Irish chef (1931–2013)

Kinsella outside the Mirabeau, 1977

Seán Kinsella (1931 – 20 May 2013) was an Irish restaurateur, regarded as Ireland's first celebrity chef, who owned and operated the Mirabeau restaurant in Sandycove, Dublin, during the 1970s and 1980s.

==Biography==
Kinsella was born in 1931 in Cooraclare, County Clare, but moved to Dublin as a child, and grew up on Clonliffe Road in north Dublin. He left school early, and by age 14 was working in the kitchens of Dublin's Gresham Hotel. He later worked in Jammets, a leading Dublin restaurant, and from 1953 to 1972 worked as executive chef on P&O Cruises vessels, mainly the SS Oronsay. In 1972, he met his wife Audrey in New York.
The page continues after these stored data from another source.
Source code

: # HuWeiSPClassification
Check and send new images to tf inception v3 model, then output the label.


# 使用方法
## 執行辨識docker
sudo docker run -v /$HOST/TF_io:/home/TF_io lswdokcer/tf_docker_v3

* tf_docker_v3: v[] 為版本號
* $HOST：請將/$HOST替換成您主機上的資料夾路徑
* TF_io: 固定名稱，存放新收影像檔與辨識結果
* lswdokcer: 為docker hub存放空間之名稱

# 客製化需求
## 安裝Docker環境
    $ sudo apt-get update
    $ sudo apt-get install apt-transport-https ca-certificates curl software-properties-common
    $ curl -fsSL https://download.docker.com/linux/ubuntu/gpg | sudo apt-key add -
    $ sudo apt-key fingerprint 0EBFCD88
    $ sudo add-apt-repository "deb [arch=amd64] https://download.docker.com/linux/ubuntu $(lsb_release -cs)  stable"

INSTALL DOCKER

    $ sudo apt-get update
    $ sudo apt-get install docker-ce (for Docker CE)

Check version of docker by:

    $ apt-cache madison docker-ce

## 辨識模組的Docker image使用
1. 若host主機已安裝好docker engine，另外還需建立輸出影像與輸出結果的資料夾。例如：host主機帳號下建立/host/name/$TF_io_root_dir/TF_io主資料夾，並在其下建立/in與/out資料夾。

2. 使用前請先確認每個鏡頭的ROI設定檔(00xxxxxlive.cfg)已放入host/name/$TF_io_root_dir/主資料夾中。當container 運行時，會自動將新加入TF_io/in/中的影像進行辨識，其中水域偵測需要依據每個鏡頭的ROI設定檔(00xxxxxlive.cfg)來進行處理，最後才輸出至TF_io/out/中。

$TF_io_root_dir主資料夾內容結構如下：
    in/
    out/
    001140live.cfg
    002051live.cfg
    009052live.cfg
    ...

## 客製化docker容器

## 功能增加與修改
Later that year the couple returned to Ireland and bought the existing Mirabeau restaurant, on the coast road at Sandycove on Dublin Bay.

In 1978, the "An Irishman's Diary" column in the Irish Times described Kinsella recording an audio album of recipes for the Irish independent label Dolphin Records.
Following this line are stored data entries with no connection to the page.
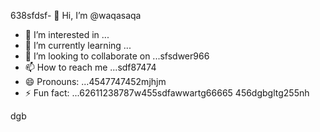 638sfdsf- 👋 Hi, I’m @waqasaqa
- 👀 I’m interested in ...
- 🌱 I’m currently learning ...
- 💞️ I’m looking to collaborate on ...sfsdwer966
- 📫 How to reach me ...sdf87474
- 😄 Pronouns: ...4547747452mjhjm
- ⚡ Fun fact: ...62611238787w455sdfawwartg66665
456dgbgltg255nh
<!---45asdsfd2212.ml
waqasaqa/waqasaqa is a ✨ special ✨ repository because its `README.md` (this file) appears on your GitHub profile.lj3
You can click the Preview link to take a look at your changes.45
--->dgb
But last Good Friday ("my one day off," says the pale and wan Mr Kinsella, who had another yesterday and spent it cooking lunch for 30 to launch his latest enterprise), along came the people from Dolphin Records to set up their equipment and perch on the counters for 4 ½ hours, in the Mirabeau kitchen, while Mr Kinsella cooked breakfast, lunch and dinner, and talked and talked about it. No, not a studio mock-up, those are yer actual slamming oven doors and clattering iron frying pans you hear on "Seán Kinsella's Kitchen", a cassette tape of advice from one of the country's most successful restauranteurs. He's not talking about gourmet food, he says, just advice for your average housewife or denizen of a flat...

Under Kinsella, the Mirabeau restaurant acquired a high reputation, attracting a clientele of wealthy local and international celebrities. It distinguished itself by not showing prices on the menu (apart from the host's menu), presenting the ingredients before cooking for the guests' approval, serving generous portions, and allowing guests to stay as long as they wanted.
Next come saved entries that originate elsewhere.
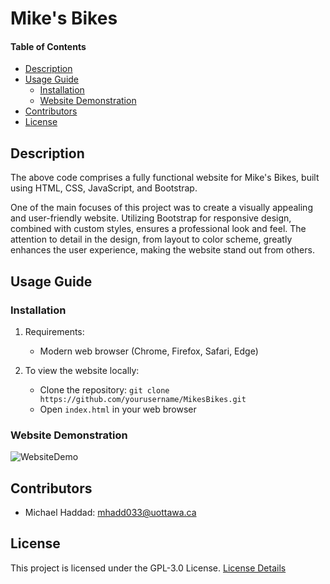 # Mike's Bikes

#### Table of Contents 
- [Description](#desc)
- [Usage Guide](#inst)
  * [Installation](#inst1)
  * [Website Demonstration](#demo)
- [Contributors](#cont)
- [License](#lics)

<a name="desc"></a>
## Description
The above code comprises a fully functional website for Mike's Bikes, built using HTML, CSS, JavaScript, and Bootstrap.

One of the main focuses of this project was to create a visually appealing and user-friendly website. Utilizing Bootstrap for responsive design, combined with custom styles, ensures a professional look and feel. The attention to detail in the design, from layout to color scheme, greatly enhances the user experience, making the website stand out from others.

<a name="inst"></a>
## Usage Guide
<a name="inst1"></a>
### Installation
1. Requirements:
   - Modern web browser (Chrome, Firefox, Safari, Edge)

2. To view the website locally:
   - Clone the repository: `git clone https://github.com/yourusername/MikesBikes.git`
   - Open `index.html` in your web browser

<a name="demo"></a>
### Website Demonstration

![WebsiteDemo](./demoPlaceholder.gif)

<a name="cont"></a>
## Contributors
- Michael Haddad: mhadd033@uottawa.ca

<a name="lics"></a>
## License
This project is licensed under the GPL-3.0 License. [License Details](../master/LICENSE.md)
The restaurant won many international awards, including the Wedgwood Award as one of the world's top 50 restaurants in 1981, and Kinsella himself received an honorary doctorate from Boston University in the United States. Kinsella lived a flamboyant lifestyle, displaying his Rolls-Royce car and mixing in the highest levels of the Irish social scene, though he never drank alcohol.

Kinsella regularly took part in charity catering events, such as cooking Christmas dinners for the homeless at Dublin's Mansion House.

In 1984, financial difficulties with the tax authorities resulted in the closure of the Mirabeau, and the Kinsella family, who had been living on the premises, had to leave. The restaurant was bought by investors, and Michel Flamme became the chef. He suffered from diabetes, and died on 20 May 2013, aged 81. The site of the restaurant is now occupied by an apartment block.